SK4 Ca2+ activated K+ channel is a critical player in cardiac pacemaker derived from human embryonic stem cells

Proper expression and function of the cardiac pacemaker is a critical feature of heart physiology. Two main mechanisms have been proposed: (i) the voltage-clock, where the hyperpolarization-activated funny current I-f causes diastolic depolarization that triggers action potential cycling; and (ii) the Ca2+ clock, where cyclical release of Ca2+ from Ca2+ stores depolarizes the membrane during diastole via activation of the Na+-Ca2+ exchanger. Nonetheless, these mechanisms remain controversial. Here, we used human embryonic stem cell-derived cardiomyocytes (hESC-CMs) to study their autonomous beating mechanisms. Combined current-and voltage-clamp recordings from the same cell showed the so-called voltage and Ca2+ clock pacemaker mechanisms to operate in a mutually exclusive fashion in different cell populations, but also to coexist in other cells.
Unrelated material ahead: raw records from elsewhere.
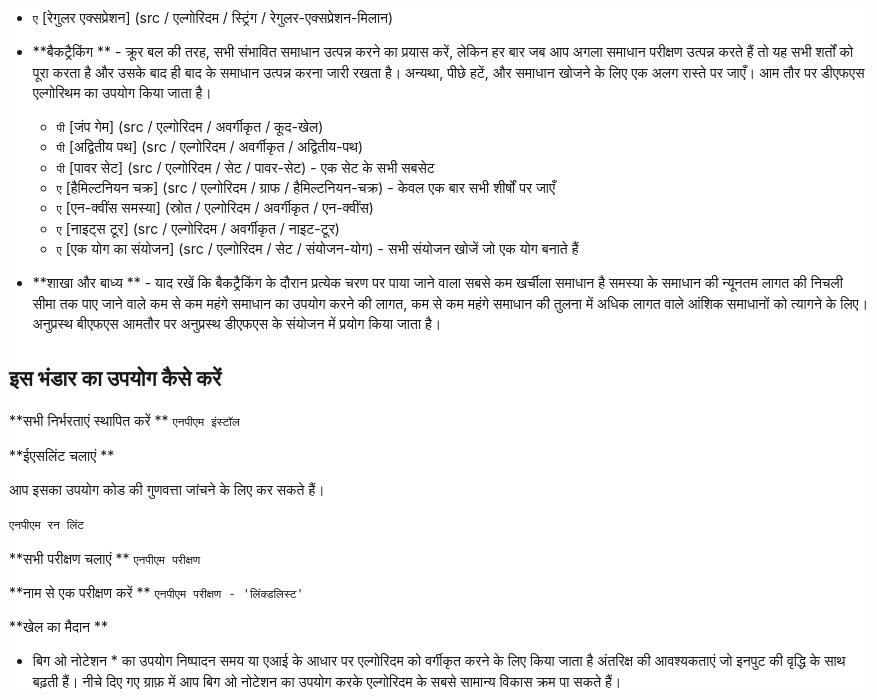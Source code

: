   * `ए` [रेगुलर एक्सप्रेशन] (src / एल्गोरिदम / स्ट्रिंग / रेगुलर-एक्सप्रेशन-मिलान)

* **बैकट्रैकिंग ** - क्रूर बल की तरह, सभी संभावित समाधान उत्पन्न करने का प्रयास करें, लेकिन हर बार जब आप अगला समाधान परीक्षण उत्पन्न करते हैं तो यह सभी शर्तों को पूरा करता है और उसके बाद ही बाद के समाधान उत्पन्न करना जारी रखता है। अन्यथा, पीछे हटें, और समाधान खोजने के लिए एक अलग रास्ते पर जाएँ। आम तौर पर डीएफएस एल्गोरिथम का उपयोग किया जाता है।
  * `पी` [जंप गेम] (src / एल्गोरिदम / अवर्गीकृत / कूद-खेल)
  * `पी` [अद्वितीय पथ] (src / एल्गोरिदम / अवर्गीकृत / अद्वितीय-पथ)
  * `पी` [पावर सेट] (src / एल्गोरिदम / सेट / पावर-सेट) - एक सेट के सभी सबसेट
  * `ए` [हैमिल्टनियन चक्र] (src / एल्गोरिदम / ग्राफ / हैमिल्टनियन-चक्र) - केवल एक बार सभी शीर्षों पर जाएँ
  * `ए` [एन-क्वींस समस्या] (स्रोत / एल्गोरिदम / अवर्गीकृत / एन-क्वींस)
  * `ए` [नाइट्स टूर] (src / एल्गोरिदम / अवर्गीकृत / नाइट-टूर)
  * `ए` [एक योग का संयोजन] (src / एल्गोरिदम / सेट / संयोजन-योग) - सभी संयोजन खोजें जो एक योग बनाते हैं
* **शाखा और बाध्य ** - याद रखें कि बैकट्रैकिंग के दौरान प्रत्येक चरण पर पाया जाने वाला सबसे कम खर्चीला समाधान है
समस्या के समाधान की न्यूनतम लागत की निचली सीमा तक पाए जाने वाले कम से कम महंगे समाधान का उपयोग करने की लागत,
कम से कम महंगे समाधान की तुलना में अधिक लागत वाले आंशिक समाधानों को त्यागने के लिए।
अनुप्रस्थ बीएफएस आमतौर पर अनुप्रस्थ डीएफएस के संयोजन में प्रयोग किया जाता है।

## इस भंडार का उपयोग कैसे करें

**सभी निर्भरताएं स्थापित करें **
``
एनपीएम इंस्टॉल
``

**ईएसलिंट चलाएं **

आप इसका उपयोग कोड की गुणवत्ता जांचने के लिए कर सकते हैं।

``
एनपीएम रन लिंट
``

**सभी परीक्षण चलाएं **
``
एनपीएम परीक्षण
``

**नाम से एक परीक्षण करें **
``
एनपीएम परीक्षण - 'लिंक्डलिस्ट'
``

**खेल का मैदान **


* बिग ओ नोटेशन * का उपयोग निष्पादन समय या एआई के आधार पर एल्गोरिदम को वर्गीकृत करने के लिए किया जाता है
अंतरिक्ष की आवश्यकताएं जो इनपुट की वृद्धि के साथ बढ़ती हैं।
नीचे दिए गए ग्राफ़ में आप बिग ओ नोटेशन का उपयोग करके एल्गोरिदम के सबसे सामान्य विकास क्रम पा सकते हैं।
Blocking the voltage or Ca2+ clock produced a similar depolarization of the maximal diastolic potential (MDP) that culminated by cessation of action potentials, suggesting that they converge to a common pacemaker component. Using patch-clamp recording, real-time PCR, Western blotting, and immunocytochemistry, we identified a previously unrecognized Ca2+-activated intermediate K+ conductance (IKCa, KCa3.1, or SK4) in young and old stage-derived hESC-CMs. IKCa inhibition produced MDP depolarization and pacemaker suppression. By shaping the MDP driving force and exquisitely balancing inward currents during diastolic depolarization, IKCa appears to play a crucial role in human embryonic cardiac automaticity.